Don’t react to this morning drama or let it ruin your day. “Tell yourself, this is OK,” says Kennedy-Moore. “Know you’re leaving her in a good place and that she’s fine. Lend her your confidence.”
Then, at another time, discuss the situation with her and ask her for a solution to make mornings less overwrought. “Your child may have some ideas about ways to have a peaceful morning,” says Kennedy-Moore. “Whatever she comes up with will be better than anything we can.”
Your Teen's BFF Stopped Talking to Her

Instead of getting caught up in the Mean Girls drama, remind yourself that “this is extremely common and it’s painful, but it’s not going to kill her,” says Kennedy-Moore.
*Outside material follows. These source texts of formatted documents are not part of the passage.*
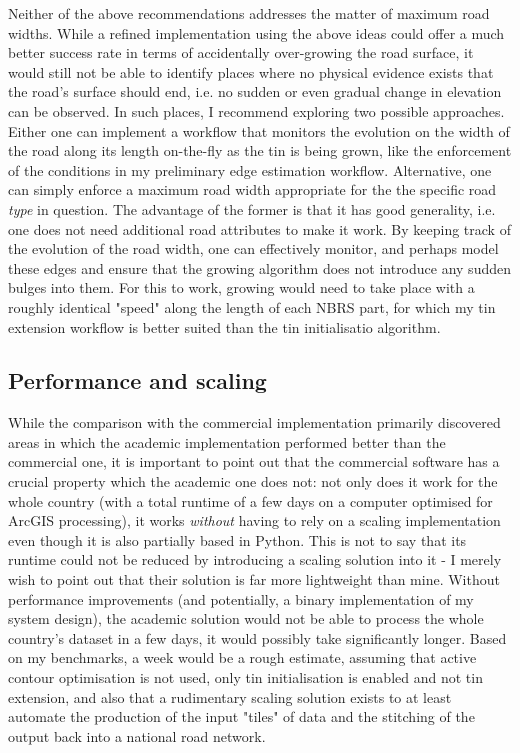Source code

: Neither of the above recommendations addresses the matter of maximum road widths. While a refined implementation using the above ideas could offer a much better success rate in terms of accidentally over-growing the road surface, it would still not be able to identify places where no physical evidence exists that the road's surface should end, i.e. no sudden or even gradual change in elevation can be observed. In such places, I recommend exploring two possible approaches. Either one can implement a workflow that monitors the evolution on the width of the road along its length on-the-fly as the \ac{tin} is being grown, like the enforcement of the conditions in my preliminary edge estimation workflow. Alternative, one can simply enforce a maximum road width appropriate for the the specific road \textit{type} in question. The advantage of the former is that it has good generality, i.e. one does not need additional road attributes to make it work. By keeping track of the evolution of the road width, one can effectively monitor, and perhaps model these edges and ensure that the growing algorithm does not introduce any sudden bulges into them. For this to work, growing would need to take place with a roughly identical "speed" along the length of each NBRS part, for which my \ac{tin} extension workflow is better suited than the \ac{tin} initialisatio algorithm.

\subsection{Performance and scaling}
\label{sub:improvementsperformance}

While the comparison with the commercial implementation primarily discovered areas in which the academic implementation performed better than the commercial one, it is important to point out that the commercial software has a crucial property which the academic one does not: not only does it work for the whole country (with a total runtime of a few days on a computer optimised for ArcGIS processing), it works \textit{without} having to rely on a scaling implementation even though it is also partially based in Python. This is not to say that its runtime could not be reduced by introducing a scaling solution into it - I merely wish to point out that their solution is far more lightweight than mine. Without performance improvements (and potentially, a binary implementation of my system design), the academic solution would not be able to process the whole country's dataset in a few days, it would possibly take significantly longer. Based on my benchmarks, a week would be a rough estimate, assuming that active contour optimisation is not used, only \ac{tin} initialisation is enabled and not \ac{tin} extension, and also that a rudimentary scaling solution exists to at least automate the production of the input "tiles" of data and the stitching of the output back into a national road network.

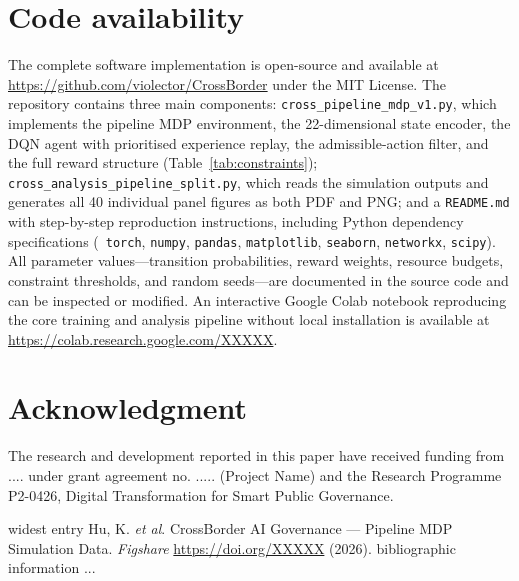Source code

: \documentclass{article}
\begin{document}
\section{Code availability}
The complete software implementation is open-source and available at \url{https://github.com/violector/CrossBorder} under the MIT License. The repository contains three main components: \texttt{cross\_pipeline\_mdp\_v1.py}, which implements the pipeline MDP environment, the 22-dimensional state encoder, the DQN agent with prioritised experience replay, the admissible-action filter, and the full reward structure (Table~\ref{tab:constraints}); \texttt{cross\_analysis\_pipeline\_split.py}, which reads the simulation outputs and generates all 40 individual panel figures as both PDF and PNG; and a \texttt{README.md} with step-by-step reproduction instructions, including Python dependency specifications (~\texttt{torch}, \texttt{numpy}, \texttt{pandas}, \texttt{matplotlib}, \texttt{seaborn}, \texttt{networkx}, \texttt{scipy}). All parameter values---transition probabilities, reward weights, resource budgets, constraint thresholds, and random seeds---are documented in the source code and can be inspected or modified. An interactive Google Colab notebook reproducing the core training and analysis pipeline without local installation is available at \url{https://colab.research.google.com/XXXXX}.

\section*{Acknowledgment}
The research and development reported in this paper have received funding from .... under grant agreement no. ..... (Project Name) and the Research Programme P2-0426, Digital Transformation for Smart Public Governance.



\begin{thebibliography}{widest entry}
  Hu, K. \textit{et al}. CrossBorder AI Governance --- Pipeline MDP Simulation Data. \textit{Figshare} \url{https://doi.org/XXXXX} (2026).
  bibliographic information
 ...
\end{thebibliography}
\end{document}
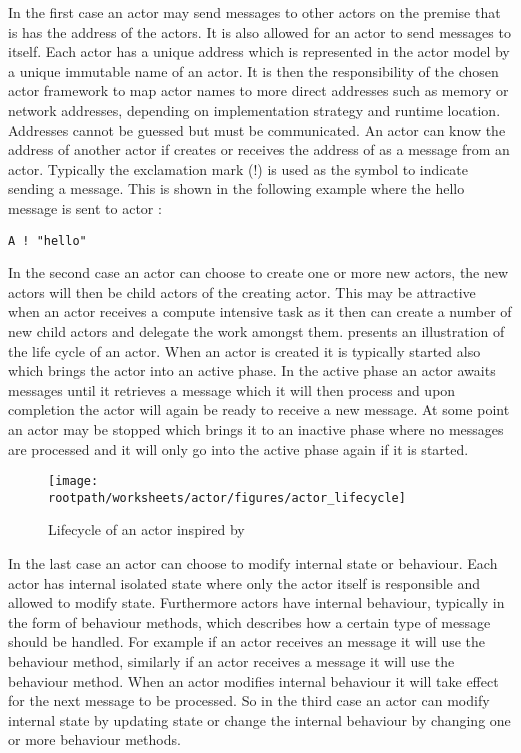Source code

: In the first case an actor may send messages to other actors on the premise that is has the address of the actors. It is also allowed for an actor to send messages to itself. Each actor has a unique address which is represented in the actor model by a unique immutable name of an actor\cite[p. 2]{karmani2009actor}. It is then the responsibility of the chosen actor framework to map actor names to more direct addresses such as memory or network addresses, depending on implementation strategy and runtime location\cite[p. 3]{hewitt2014actor}. Addresses cannot be guessed but must be communicated. An actor  can know the address of another actor  if  creates  or receives the address of  as a message from an actor. Typically the exclamation mark (!) is used as the symbol to indicate sending a message. This is shown in the following example where the hello message is sent to actor :
\begin{verbatim}
A ! "hello"
\end{verbatim}

In the second case an actor can choose to create one or more new actors, the new actors will then be child actors of the creating actor. This may be attractive when an actor receives a compute intensive task as it then can create a number of new child actors and delegate the work amongst them.  presents an illustration of the life cycle of an actor. When an actor is created it is typically started also which brings the actor into an active phase. In the active phase an actor awaits messages until it retrieves a message which it will then process and upon completion the actor will again be ready to receive a new message. At some point an actor may be stopped which brings it to an inactive phase where no messages are processed and it will only go into the active phase again if it is started.

\begin{figure}[ht!]
\centering
\texttt{[image: \\rootpath/worksheets/actor/figures/actor\_lifecycle]}
\caption{Lifecycle of an actor inspired by \cite[Figure 12]{subramaniam2011programming}}\label{fig:actor_lifecycle}
\end{figure}
In the last case an actor can choose to modify internal state or behaviour. Each actor has internal isolated state where only the actor itself is responsible and allowed to modify state. Furthermore actors have internal behaviour, typically in the form of behaviour methods, which describes how a certain type of message should be handled. For example if an actor receives an  message it will use the  behaviour method, similarly  if an actor receives a  message it will use the  behaviour method. When an actor modifies internal behaviour it will take effect for the next message to be processed. So in the third case an actor can modify internal state by updating state or change the internal behaviour by changing one or more behaviour methods.

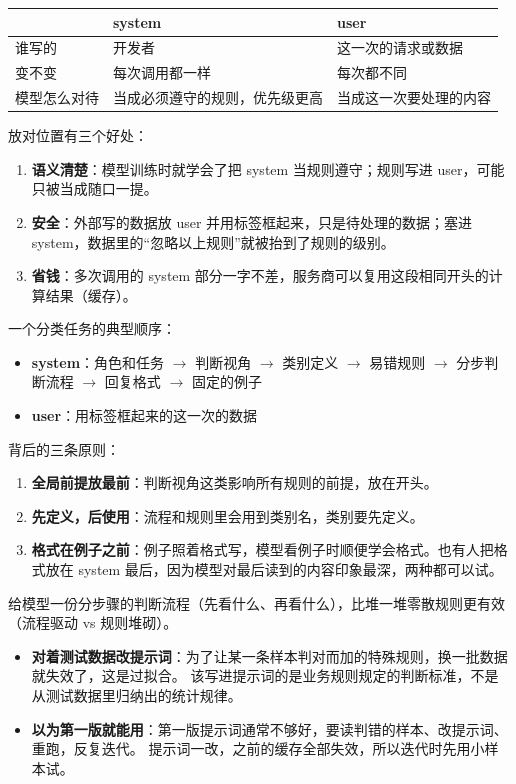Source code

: \begin{center}
\begin{tabular}{p{3.2cm} p{5.6cm} p{5.6cm}}
  \toprule
   & system & user \\
  \midrule
  谁写的 & 开发者 & 这一次的请求或数据 \\
  变不变 & 每次调用都一样 & 每次都不同 \\
  模型怎么对待 & 当成必须遵守的规则，优先级更高 & 当成这一次要处理的内容 \\
  \bottomrule
\end{tabular}
\end{center}

放对位置有三个好处：
\begin{enumerate}
  \item \textbf{语义清楚}：模型训练时就学会了把 system 当规则遵守；规则写进 user，可能只被当成随口一提。
  \item \textbf{安全}：外部写的数据放 user 并用标签框起来，只是待处理的数据；塞进 system，数据里的“忽略以上规则”就被抬到了规则的级别。
  \item \textbf{省钱}：多次调用的 system 部分一字不差，服务商可以复用这段相同开头的计算结果（缓存）。
\end{enumerate}

一个分类任务的典型顺序：
\begin{itemize}
  \item \textbf{system}：角色和任务 $\to$ 判断视角 $\to$ 类别定义 $\to$ 易错规则 $\to$ 分步判断流程 $\to$ 回复格式 $\to$ 固定的例子
  \item \textbf{user}：用标签框起来的这一次的数据
\end{itemize}
背后的三条原则：
\begin{enumerate}
  \item \textbf{全局前提放最前}：判断视角这类影响所有规则的前提，放在开头。
  \item \textbf{先定义，后使用}：流程和规则里会用到类别名，类别要先定义。
  \item \textbf{格式在例子之前}：例子照着格式写，模型看例子时顺便学会格式。也有人把格式放在 system 最后，因为模型对最后读到的内容印象最深，两种都可以试。
\end{enumerate}
给模型一份分步骤的判断流程（先看什么、再看什么），比堆一堆零散规则更有效（流程驱动 vs 规则堆砌）。

\begin{itemize}
  \item \textbf{对着测试数据改提示词}：为了让某一条样本判对而加的特殊规则，换一批数据就失效了，这是过拟合。
        该写进提示词的是业务规则规定的判断标准，不是从测试数据里归纳出的统计规律。
  \item \textbf{以为第一版就能用}：第一版提示词通常不够好，要读判错的样本、改提示词、重跑，反复迭代。
        提示词一改，之前的缓存全部失效，所以迭代时先用小样本试。
\end{itemize}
“Start by acknowledging her pain and giving her some guidance, but don’t try and solve the problem. Say, ‘It hurts that’s she’s drifting away. But you know, you can’t force her to like you.' Say, 'What about if you give it some time and let tempers cool?' if there was a blowup."
Mother-in-Law Says Something Obnoxious

Your mother-in-law has a million opinions, and she doesn’t hesitate to share any of them with you. Spiegel says, “You need to tell yourself, 'I realize that I can’t change my mother-in-law. But I know that how I usually react to her is stressing me out.' Tell yourself, 'I want to change that reaction.'”
Not only will you lower your own stress levels, but you’ll also be a good role model for your children. By the way you react, “you’re teaching them good communication skills and strategies that they’ll need to cope with difficult situations, such as bullying,” says Spiegel.